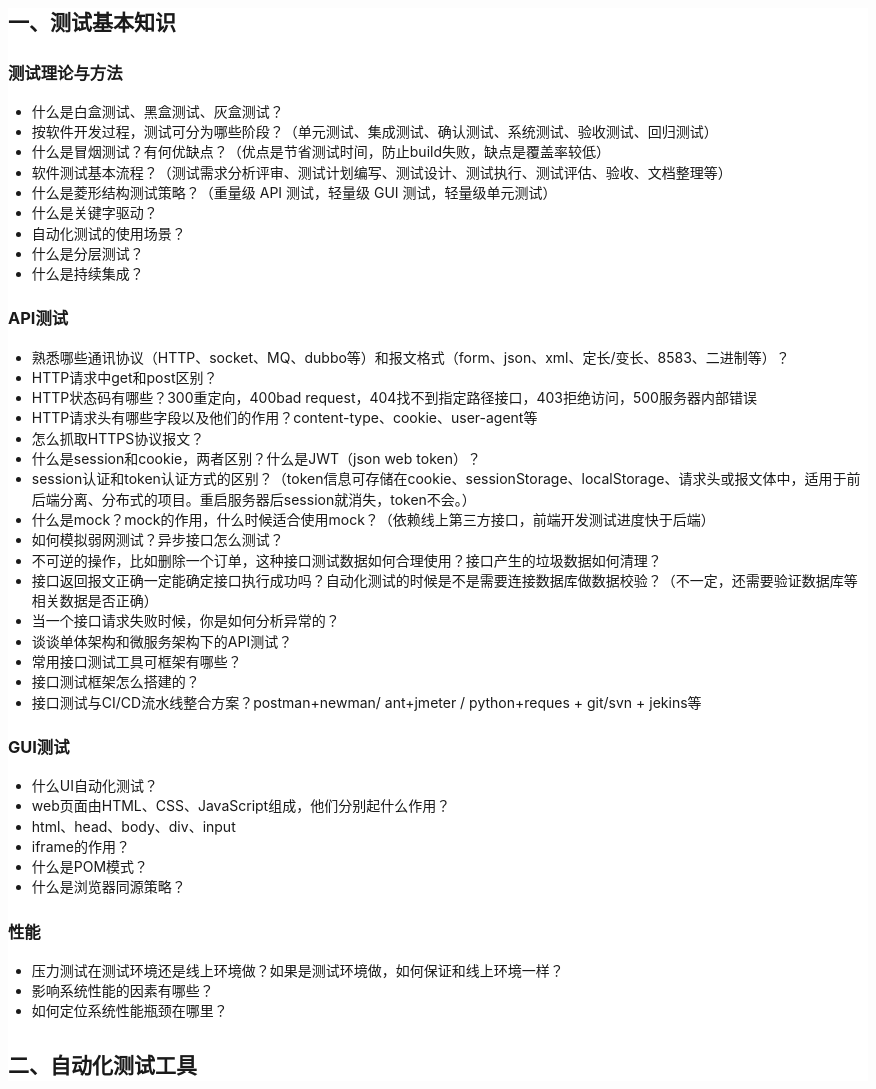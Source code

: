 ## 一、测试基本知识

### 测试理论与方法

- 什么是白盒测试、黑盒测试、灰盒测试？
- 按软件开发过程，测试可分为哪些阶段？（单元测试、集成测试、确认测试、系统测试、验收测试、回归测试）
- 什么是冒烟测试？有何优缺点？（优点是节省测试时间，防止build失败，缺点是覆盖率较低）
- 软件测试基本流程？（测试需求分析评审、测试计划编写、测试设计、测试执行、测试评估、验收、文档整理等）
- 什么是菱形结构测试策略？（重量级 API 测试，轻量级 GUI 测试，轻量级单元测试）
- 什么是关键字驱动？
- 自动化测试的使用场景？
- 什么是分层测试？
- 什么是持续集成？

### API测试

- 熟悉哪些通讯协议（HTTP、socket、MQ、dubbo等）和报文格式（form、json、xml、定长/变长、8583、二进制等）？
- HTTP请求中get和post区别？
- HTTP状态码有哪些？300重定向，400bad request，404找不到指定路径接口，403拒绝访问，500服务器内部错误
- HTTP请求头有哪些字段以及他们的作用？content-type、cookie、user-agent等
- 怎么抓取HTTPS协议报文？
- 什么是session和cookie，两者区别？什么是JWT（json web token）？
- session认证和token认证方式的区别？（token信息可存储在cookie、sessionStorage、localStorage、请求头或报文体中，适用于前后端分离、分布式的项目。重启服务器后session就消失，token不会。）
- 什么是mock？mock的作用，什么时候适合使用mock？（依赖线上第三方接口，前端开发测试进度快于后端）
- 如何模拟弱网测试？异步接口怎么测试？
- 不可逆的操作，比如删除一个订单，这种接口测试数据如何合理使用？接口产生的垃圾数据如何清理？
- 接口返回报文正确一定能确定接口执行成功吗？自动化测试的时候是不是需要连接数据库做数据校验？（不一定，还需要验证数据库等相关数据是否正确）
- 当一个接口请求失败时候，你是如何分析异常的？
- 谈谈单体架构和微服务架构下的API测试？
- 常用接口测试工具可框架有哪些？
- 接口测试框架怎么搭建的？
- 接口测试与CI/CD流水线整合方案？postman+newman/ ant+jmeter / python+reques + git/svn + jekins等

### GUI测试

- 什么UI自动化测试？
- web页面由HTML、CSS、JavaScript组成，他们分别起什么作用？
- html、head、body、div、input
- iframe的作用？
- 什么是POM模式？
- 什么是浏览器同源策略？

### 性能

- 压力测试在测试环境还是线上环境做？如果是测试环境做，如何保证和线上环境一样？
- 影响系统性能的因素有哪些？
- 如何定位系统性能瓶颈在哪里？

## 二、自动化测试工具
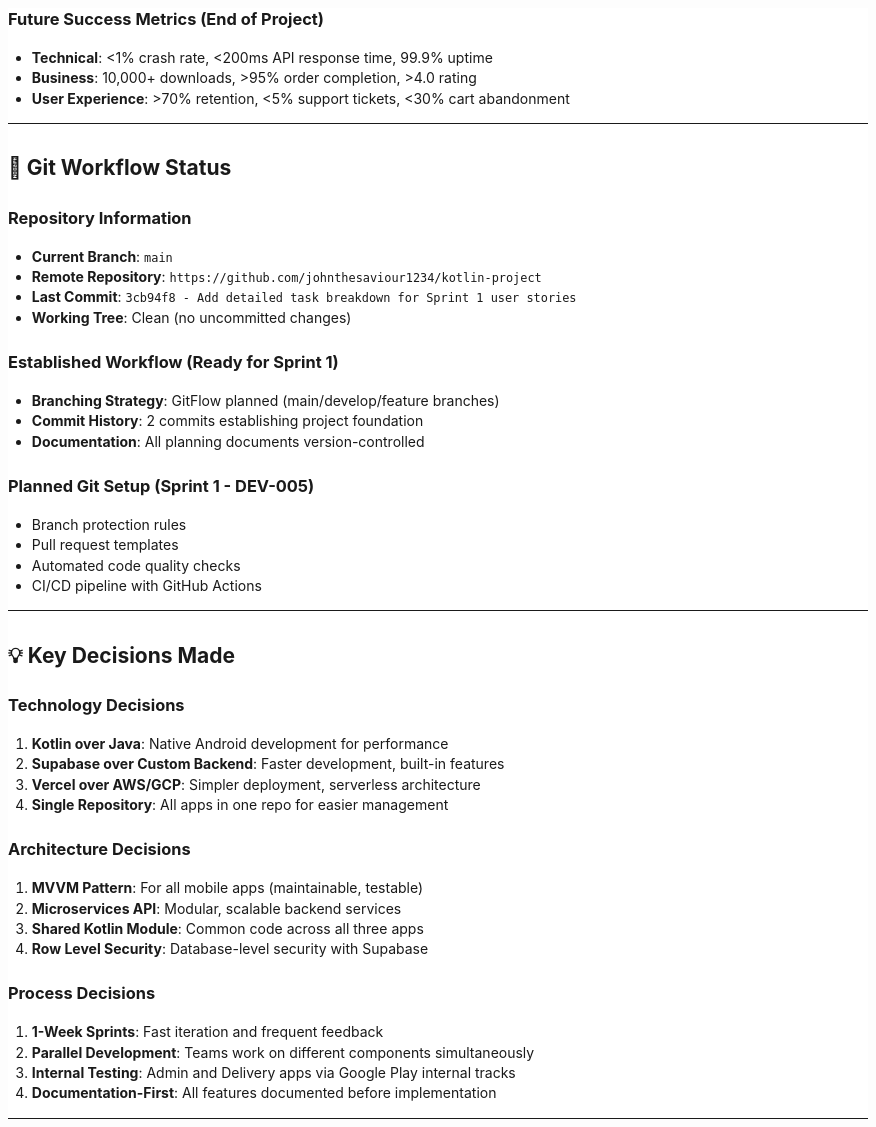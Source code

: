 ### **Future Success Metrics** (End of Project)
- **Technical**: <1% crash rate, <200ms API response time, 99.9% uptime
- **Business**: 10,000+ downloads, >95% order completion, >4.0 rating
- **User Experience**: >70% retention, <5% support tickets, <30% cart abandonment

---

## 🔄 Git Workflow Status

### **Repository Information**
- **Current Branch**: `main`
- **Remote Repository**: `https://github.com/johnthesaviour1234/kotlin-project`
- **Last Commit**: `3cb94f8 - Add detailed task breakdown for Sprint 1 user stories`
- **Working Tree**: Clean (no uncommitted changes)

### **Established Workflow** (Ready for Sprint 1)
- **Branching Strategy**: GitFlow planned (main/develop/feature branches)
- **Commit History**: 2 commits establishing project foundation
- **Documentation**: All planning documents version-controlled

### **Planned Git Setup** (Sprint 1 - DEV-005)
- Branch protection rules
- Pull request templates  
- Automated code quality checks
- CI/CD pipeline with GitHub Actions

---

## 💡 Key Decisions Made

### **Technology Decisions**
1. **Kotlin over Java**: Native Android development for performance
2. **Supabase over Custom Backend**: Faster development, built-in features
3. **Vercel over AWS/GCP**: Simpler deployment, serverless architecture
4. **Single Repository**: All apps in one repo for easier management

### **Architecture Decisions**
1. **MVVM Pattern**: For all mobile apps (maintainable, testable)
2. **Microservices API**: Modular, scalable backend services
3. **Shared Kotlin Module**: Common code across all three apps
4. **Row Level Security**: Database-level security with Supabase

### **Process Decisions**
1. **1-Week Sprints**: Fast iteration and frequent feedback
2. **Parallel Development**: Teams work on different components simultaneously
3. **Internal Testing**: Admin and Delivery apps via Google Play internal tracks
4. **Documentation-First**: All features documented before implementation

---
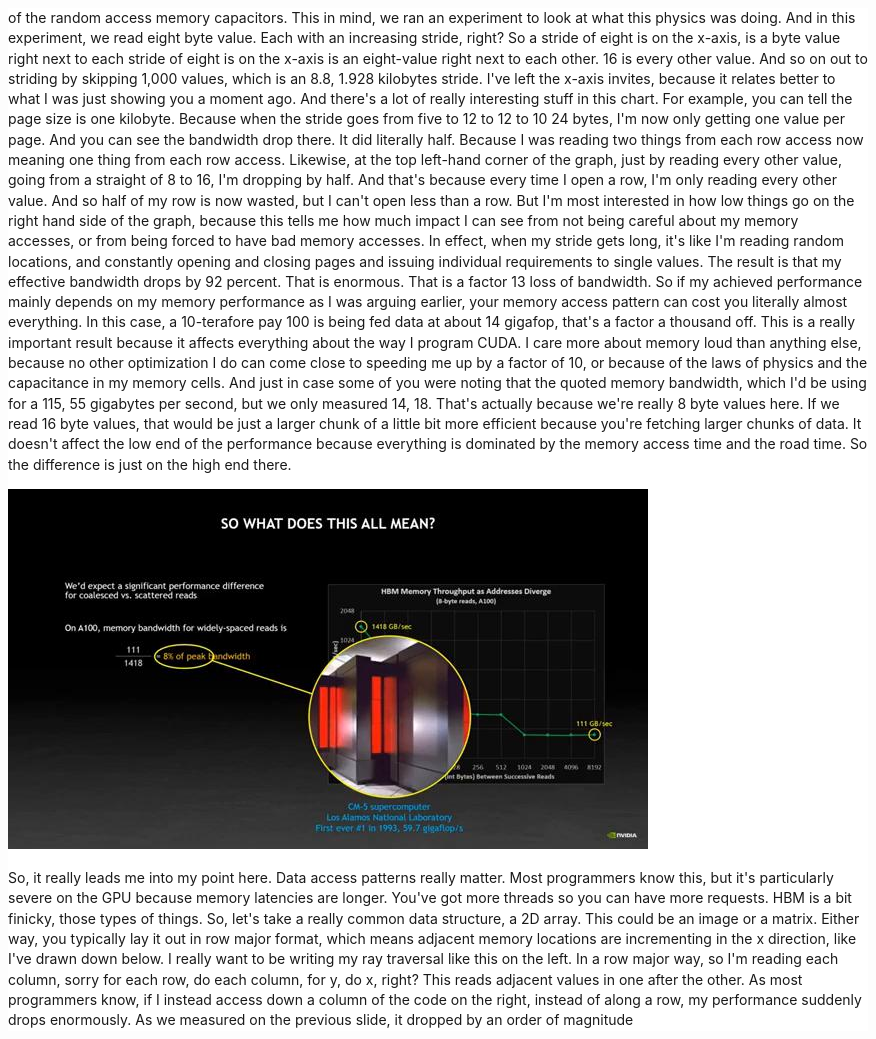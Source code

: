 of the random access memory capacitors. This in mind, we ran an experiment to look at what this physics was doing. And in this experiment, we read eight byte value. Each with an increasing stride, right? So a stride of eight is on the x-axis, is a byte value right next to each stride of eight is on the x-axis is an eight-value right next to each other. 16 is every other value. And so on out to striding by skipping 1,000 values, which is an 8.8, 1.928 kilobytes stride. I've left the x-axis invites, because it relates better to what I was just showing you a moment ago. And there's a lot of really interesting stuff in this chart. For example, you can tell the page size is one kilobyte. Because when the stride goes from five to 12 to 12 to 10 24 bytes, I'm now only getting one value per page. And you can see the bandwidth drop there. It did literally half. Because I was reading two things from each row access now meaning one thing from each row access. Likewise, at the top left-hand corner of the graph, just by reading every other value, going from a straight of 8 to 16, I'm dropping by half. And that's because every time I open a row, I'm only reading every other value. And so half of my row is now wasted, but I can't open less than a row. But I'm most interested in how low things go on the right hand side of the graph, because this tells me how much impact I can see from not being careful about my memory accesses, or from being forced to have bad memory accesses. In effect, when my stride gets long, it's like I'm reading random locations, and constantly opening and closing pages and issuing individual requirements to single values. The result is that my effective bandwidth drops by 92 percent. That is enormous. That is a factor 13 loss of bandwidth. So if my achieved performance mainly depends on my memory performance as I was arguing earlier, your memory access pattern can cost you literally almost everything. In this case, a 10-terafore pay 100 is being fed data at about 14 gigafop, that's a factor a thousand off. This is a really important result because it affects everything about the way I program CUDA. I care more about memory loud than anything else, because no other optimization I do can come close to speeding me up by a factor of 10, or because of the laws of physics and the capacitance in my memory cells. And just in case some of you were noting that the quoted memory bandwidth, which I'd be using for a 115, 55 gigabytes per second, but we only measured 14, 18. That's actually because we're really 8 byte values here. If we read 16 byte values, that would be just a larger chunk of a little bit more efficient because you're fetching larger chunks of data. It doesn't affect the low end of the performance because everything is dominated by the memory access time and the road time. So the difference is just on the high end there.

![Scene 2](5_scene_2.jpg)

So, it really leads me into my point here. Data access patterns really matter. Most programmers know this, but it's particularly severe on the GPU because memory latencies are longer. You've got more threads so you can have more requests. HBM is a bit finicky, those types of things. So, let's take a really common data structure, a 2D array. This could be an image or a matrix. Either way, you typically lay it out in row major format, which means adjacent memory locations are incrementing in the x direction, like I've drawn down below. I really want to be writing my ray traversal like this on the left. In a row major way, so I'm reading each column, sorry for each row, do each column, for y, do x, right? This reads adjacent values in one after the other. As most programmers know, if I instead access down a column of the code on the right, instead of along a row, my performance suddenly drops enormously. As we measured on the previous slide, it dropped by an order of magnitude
___
**Brief:** All of the listing above must be output exactly, except for its pictures.

**Answer to this task:**
Source code

: ## 一、测试基本知识

### 测试理论与方法

- 什么是白盒测试、黑盒测试、灰盒测试？
- 按软件开发过程，测试可分为哪些阶段？（单元测试、集成测试、确认测试、系统测试、验收测试、回归测试）
- 什么是冒烟测试？有何优缺点？（优点是节省测试时间，防止build失败，缺点是覆盖率较低）
- 软件测试基本流程？（测试需求分析评审、测试计划编写、测试设计、测试执行、测试评估、验收、文档整理等）
- 什么是菱形结构测试策略？（重量级 API 测试，轻量级 GUI 测试，轻量级单元测试）
- 什么是关键字驱动？
- 自动化测试的使用场景？
- 什么是分层测试？
- 什么是持续集成？

### API测试

- 熟悉哪些通讯协议（HTTP、socket、MQ、dubbo等）和报文格式（form、json、xml、定长/变长、8583、二进制等）？
- HTTP请求中get和post区别？
- HTTP状态码有哪些？300重定向，400bad request，404找不到指定路径接口，403拒绝访问，500服务器内部错误
- HTTP请求头有哪些字段以及他们的作用？content-type、cookie、user-agent等
- 怎么抓取HTTPS协议报文？
- 什么是session和cookie，两者区别？什么是JWT（json web token）？
- session认证和token认证方式的区别？（token信息可存储在cookie、sessionStorage、localStorage、请求头或报文体中，适用于前后端分离、分布式的项目。重启服务器后session就消失，token不会。）
- 什么是mock？mock的作用，什么时候适合使用mock？（依赖线上第三方接口，前端开发测试进度快于后端）
- 如何模拟弱网测试？异步接口怎么测试？
- 不可逆的操作，比如删除一个订单，这种接口测试数据如何合理使用？接口产生的垃圾数据如何清理？
- 接口返回报文正确一定能确定接口执行成功吗？自动化测试的时候是不是需要连接数据库做数据校验？（不一定，还需要验证数据库等相关数据是否正确）
- 当一个接口请求失败时候，你是如何分析异常的？
- 谈谈单体架构和微服务架构下的API测试？
- 常用接口测试工具可框架有哪些？
- 接口测试框架怎么搭建的？
- 接口测试与CI/CD流水线整合方案？postman+newman/ ant+jmeter / python+reques + git/svn + jekins等

### GUI测试

- 什么UI自动化测试？
- web页面由HTML、CSS、JavaScript组成，他们分别起什么作用？
- html、head、body、div、input
- iframe的作用？
- 什么是POM模式？
- 什么是浏览器同源策略？

### 性能

- 压力测试在测试环境还是线上环境做？如果是测试环境做，如何保证和线上环境一样？
- 影响系统性能的因素有哪些？
- 如何定位系统性能瓶颈在哪里？

## 二、自动化测试工具
Source code

: ### **Future Success Metrics** (End of Project)
- **Technical**: <1% crash rate, <200ms API response time, 99.9% uptime
- **Business**: 10,000+ downloads, >95% order completion, >4.0 rating
- **User Experience**: >70% retention, <5% support tickets, <30% cart abandonment

---

## 🔄 Git Workflow Status

### **Repository Information**
- **Current Branch**: `main`
- **Remote Repository**: `https://github.com/johnthesaviour1234/kotlin-project`
- **Last Commit**: `3cb94f8 - Add detailed task breakdown for Sprint 1 user stories`
- **Working Tree**: Clean (no uncommitted changes)

### **Established Workflow** (Ready for Sprint 1)
- **Branching Strategy**: GitFlow planned (main/develop/feature branches)
- **Commit History**: 2 commits establishing project foundation
- **Documentation**: All planning documents version-controlled

### **Planned Git Setup** (Sprint 1 - DEV-005)
- Branch protection rules
- Pull request templates  
- Automated code quality checks
- CI/CD pipeline with GitHub Actions

---

## 💡 Key Decisions Made

### **Technology Decisions**
1. **Kotlin over Java**: Native Android development for performance
2. **Supabase over Custom Backend**: Faster development, built-in features
3. **Vercel over AWS/GCP**: Simpler deployment, serverless architecture
4. **Single Repository**: All apps in one repo for easier management

### **Architecture Decisions**
1. **MVVM Pattern**: For all mobile apps (maintainable, testable)
2. **Microservices API**: Modular, scalable backend services
3. **Shared Kotlin Module**: Common code across all three apps
4. **Row Level Security**: Database-level security with Supabase

### **Process Decisions**
1. **1-Week Sprints**: Fast iteration and frequent feedback
2. **Parallel Development**: Teams work on different components simultaneously
3. **Internal Testing**: Admin and Delivery apps via Google Play internal tracks
4. **Documentation-First**: All features documented before implementation

---
Source code

: of the random access memory capacitors. This in mind, we ran an experiment to look at what this physics was doing. And in this experiment, we read eight byte value. Each with an increasing stride, right? So a stride of eight is on the x-axis, is a byte value right next to each stride of eight is on the x-axis is an eight-value right next to each other. 16 is every other value. And so on out to striding by skipping 1,000 values, which is an 8.8, 1.928 kilobytes stride. I've left the x-axis invites, because it relates better to what I was just showing you a moment ago. And there's a lot of really interesting stuff in this chart. For example, you can tell the page size is one kilobyte. Because when the stride goes from five to 12 to 12 to 10 24 bytes, I'm now only getting one value per page. And you can see the bandwidth drop there. It did literally half. Because I was reading two things from each row access now meaning one thing from each row access. Likewise, at the top left-hand corner of the graph, just by reading every other value, going from a straight of 8 to 16, I'm dropping by half. And that's because every time I open a row, I'm only reading every other value. And so half of my row is now wasted, but I can't open less than a row. But I'm most interested in how low things go on the right hand side of the graph, because this tells me how much impact I can see from not being careful about my memory accesses, or from being forced to have bad memory accesses. In effect, when my stride gets long, it's like I'm reading random locations, and constantly opening and closing pages and issuing individual requirements to single values. The result is that my effective bandwidth drops by 92 percent. That is enormous. That is a factor 13 loss of bandwidth. So if my achieved performance mainly depends on my memory performance as I was arguing earlier, your memory access pattern can cost you literally almost everything. In this case, a 10-terafore pay 100 is being fed data at about 14 gigafop, that's a factor a thousand off. This is a really important result because it affects everything about the way I program CUDA. I care more about memory loud than anything else, because no other optimization I do can come close to speeding me up by a factor of 10, or because of the laws of physics and the capacitance in my memory cells. And just in case some of you were noting that the quoted memory bandwidth, which I'd be using for a 115, 55 gigabytes per second, but we only measured 14, 18. That's actually because we're really 8 byte values here. If we read 16 byte values, that would be just a larger chunk of a little bit more efficient because you're fetching larger chunks of data. It doesn't affect the low end of the performance because everything is dominated by the memory access time and the road time. So the difference is just on the high end there.

![Scene 2](5_scene_2.jpg)

So, it really leads me into my point here. Data access patterns really matter. Most programmers know this, but it's particularly severe on the GPU because memory latencies are longer. You've got more threads so you can have more requests. HBM is a bit finicky, those types of things. So, let's take a really common data structure, a 2D array. This could be an image or a matrix. Either way, you typically lay it out in row major format, which means adjacent memory locations are incrementing in the x direction, like I've drawn down below. I really want to be writing my ray traversal like this on the left. In a row major way, so I'm reading each column, sorry for each row, do each column, for y, do x, right? This reads adjacent values in one after the other. As most programmers know, if I instead access down a column of the code on the right, instead of along a row, my performance suddenly drops enormously. As we measured on the previous slide, it dropped by an order of magnitude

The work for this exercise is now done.